The subject matter is the awakening of the dead; that is to say, their resurrection.
Cantata 161 dates from 1716 and was written for Weimar. Its third movement, an aria for tenor and strings, is superb. (The translation is courtesy of Emmanuel Music.)
Ist, den Heiland zu umfangen
Und bei Christo bald zu sein.
Ob ich sterblich’ Asch und Erde
Durch den Tod zermalmet werde,
Wird der Seele reiner Schein
Dennoch gleich den Engeln prangen.
is, to embrace my Savior
and to be with Christ soon.
Although to mortal ash and earth
I shall be ground through death,
the pure radiance of my soul
will then blaze like the angels.
Cantatas 95, 8, and 27 were written for Leipzig.
Cantata 95 (1723), a fine work, is infused with great intensity of the longing for death and the repudiation of mortality. Its fifth movement, an aria for tenor, is of exqusite and astonishing beauty, and certainly one of Bach’s masterpieces: Ach, slage doch bald, selge Stunde, den allerletzen Glockenschlag! (Ah, strike quickly, blessed hour, the very last bell-stroke!) The whole is accompanied by oboes d’amore and a pizzicato string part of considerable difficulty and effect.
Cantata 8 (1724) includes a meditative alto recitative that is heart-breaking.

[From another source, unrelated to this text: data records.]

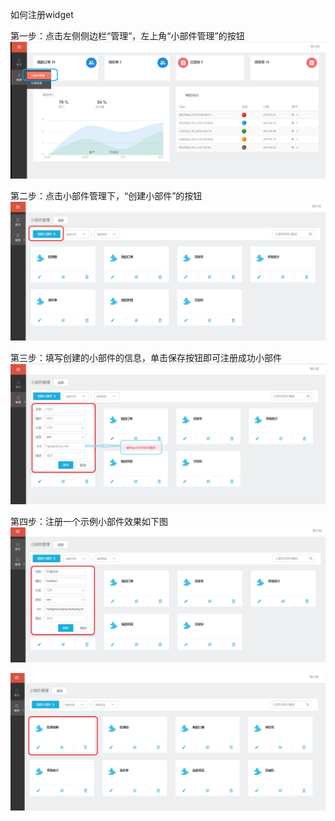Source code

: 如何注册widget

第一步：点击左侧侧边栏“管理”，左上角“小部件管理”的按钮
![](/articles/cportal/2-/images/1.png)

第二步：点击小部件管理下，“创建小部件”的按钮
![](/articles/cportal/2-/images/2.PNG)

第三步：填写创建的小部件的信息，单击保存按钮即可注册成功小部件
![](/articles/cportal/2-/images/3.PNG)

第四步：注册一个示例小部件效果如下图
![](/articles/cportal/2-/images/4.PNG)
 
![](/articles/cportal/2-/images/5.PNG)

Cantata 27 (1726), a very great work, opens with the words Wer weiß, wie nahe mir mein Ende? Who knows how near is my last hour? It is innovatively and to great effect structured as a choric presentation of the chorale with interpolations from three different soloists. Johannes Brahms took his inspiration for the second movement of his Ein deutsches Requiem from the chorale melody that is used so powerfully in the opening chorus of cantata 27. After the sarabande opening, Brahms’s choir, to the words Denn alles Fleisch es ist wie Gras (For all flesh is as grass), intones with power the same notes, in almost similar pattern and also in 3/4 time.